GIVEN RECORDS:
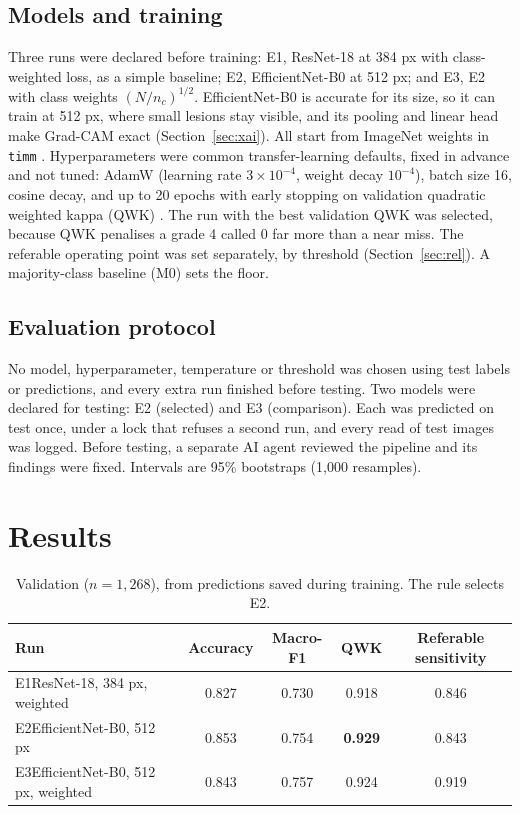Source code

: \documentclass[11pt,a4paper]{article}
\newcommand{\header}{\rowcolor{tint}}
\begin{document}
\subsection{Models and training}
Three runs were declared before training: E1, ResNet-18 \cite{he2016} at 384 px with class-weighted loss, as a simple baseline; E2, EfficientNet-B0 \cite{tan2019} at 512 px; and E3, E2 with class weights $(N/n_c)^{1/2}$. EfficientNet-B0 is accurate for its size, so it can train at 512 px, where small lesions stay visible, and its pooling and linear head make Grad-CAM exact (Section~\ref{sec:xai}). All start from ImageNet weights in \texttt{timm} \cite{timm}. Hyperparameters were common transfer-learning defaults, fixed in advance and not tuned: AdamW (learning rate $3\times10^{-4}$, weight decay $10^{-4}$), batch size 16, cosine decay, and up to 20 epochs with early stopping on validation quadratic weighted kappa (QWK) \cite{cohen1968}. The run with the best validation QWK was selected, because QWK penalises a grade 4 called 0 far more than a near miss. The referable operating point was set separately, by threshold (Section~\ref{sec:rel}). A majority-class baseline (M0) sets the floor.

\subsection{Evaluation protocol}
No model, hyperparameter, temperature or threshold was chosen using test labels or predictions, and every extra run finished before testing. Two models were declared for testing: E2 (selected) and E3 (comparison). Each was predicted on test once, under a lock that refuses a second run, and every read of test images was logged. Before testing, a separate AI agent reviewed the pipeline and its findings were fixed. Intervals are 95\% bootstraps (1,000 resamples).

\section{Results}

\begin{table}[ht]
\centering\small
\caption{Validation ($n = 1{,}268$), from predictions saved during training. The rule selects E2.}
\label{tab:val}
\begin{tabular}{lcccc}
\toprule
\header Run & Accuracy & Macro-F1 & QWK & Referable sensitivity \\
\midrule
E1\enspace ResNet-18, 384 px, weighted & 0.827 & 0.730 & 0.918 & 0.846 \\
E2\enspace EfficientNet-B0, 512 px & 0.853 & 0.754 & \textbf{0.929} & 0.843 \\
E3\enspace EfficientNet-B0, 512 px, weighted & 0.843 & 0.757 & 0.924 & 0.919 \\
\bottomrule
\end{tabular}
\end{table}
\end{document}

WHAT TO DO:
Exclude the pictures, then write out every record exactly as it stands.

YOUR SOLUTION:
Source code

: \documentclass[11pt,a4paper]{article}
\newcommand{\header}{\rowcolor{tint}}
\begin{document}
\subsection{Models and training}
Three runs were declared before training: E1, ResNet-18 \cite{he2016} at 384 px with class-weighted loss, as a simple baseline; E2, EfficientNet-B0 \cite{tan2019} at 512 px; and E3, E2 with class weights $(N/n_c)^{1/2}$. EfficientNet-B0 is accurate for its size, so it can train at 512 px, where small lesions stay visible, and its pooling and linear head make Grad-CAM exact (Section~\ref{sec:xai}). All start from ImageNet weights in \texttt{timm} \cite{timm}. Hyperparameters were common transfer-learning defaults, fixed in advance and not tuned: AdamW (learning rate $3\times10^{-4}$, weight decay $10^{-4}$), batch size 16, cosine decay, and up to 20 epochs with early stopping on validation quadratic weighted kappa (QWK) \cite{cohen1968}. The run with the best validation QWK was selected, because QWK penalises a grade 4 called 0 far more than a near miss. The referable operating point was set separately, by threshold (Section~\ref{sec:rel}). A majority-class baseline (M0) sets the floor.

\subsection{Evaluation protocol}
No model, hyperparameter, temperature or threshold was chosen using test labels or predictions, and every extra run finished before testing. Two models were declared for testing: E2 (selected) and E3 (comparison). Each was predicted on test once, under a lock that refuses a second run, and every read of test images was logged. Before testing, a separate AI agent reviewed the pipeline and its findings were fixed. Intervals are 95\% bootstraps (1,000 resamples).

\section{Results}

\begin{table}[ht]
\centering\small
\caption{Validation ($n = 1{,}268$), from predictions saved during training. The rule selects E2.}
\label{tab:val}
\begin{tabular}{lcccc}
\toprule
\header Run & Accuracy & Macro-F1 & QWK & Referable sensitivity \\
\midrule
E1\enspace ResNet-18, 384 px, weighted & 0.827 & 0.730 & 0.918 & 0.846 \\
E2\enspace EfficientNet-B0, 512 px & 0.853 & 0.754 & \textbf{0.929} & 0.843 \\
E3\enspace EfficientNet-B0, 512 px, weighted & 0.843 & 0.757 & 0.924 & 0.919 \\
\bottomrule
\end{tabular}
\end{table}
\end{document}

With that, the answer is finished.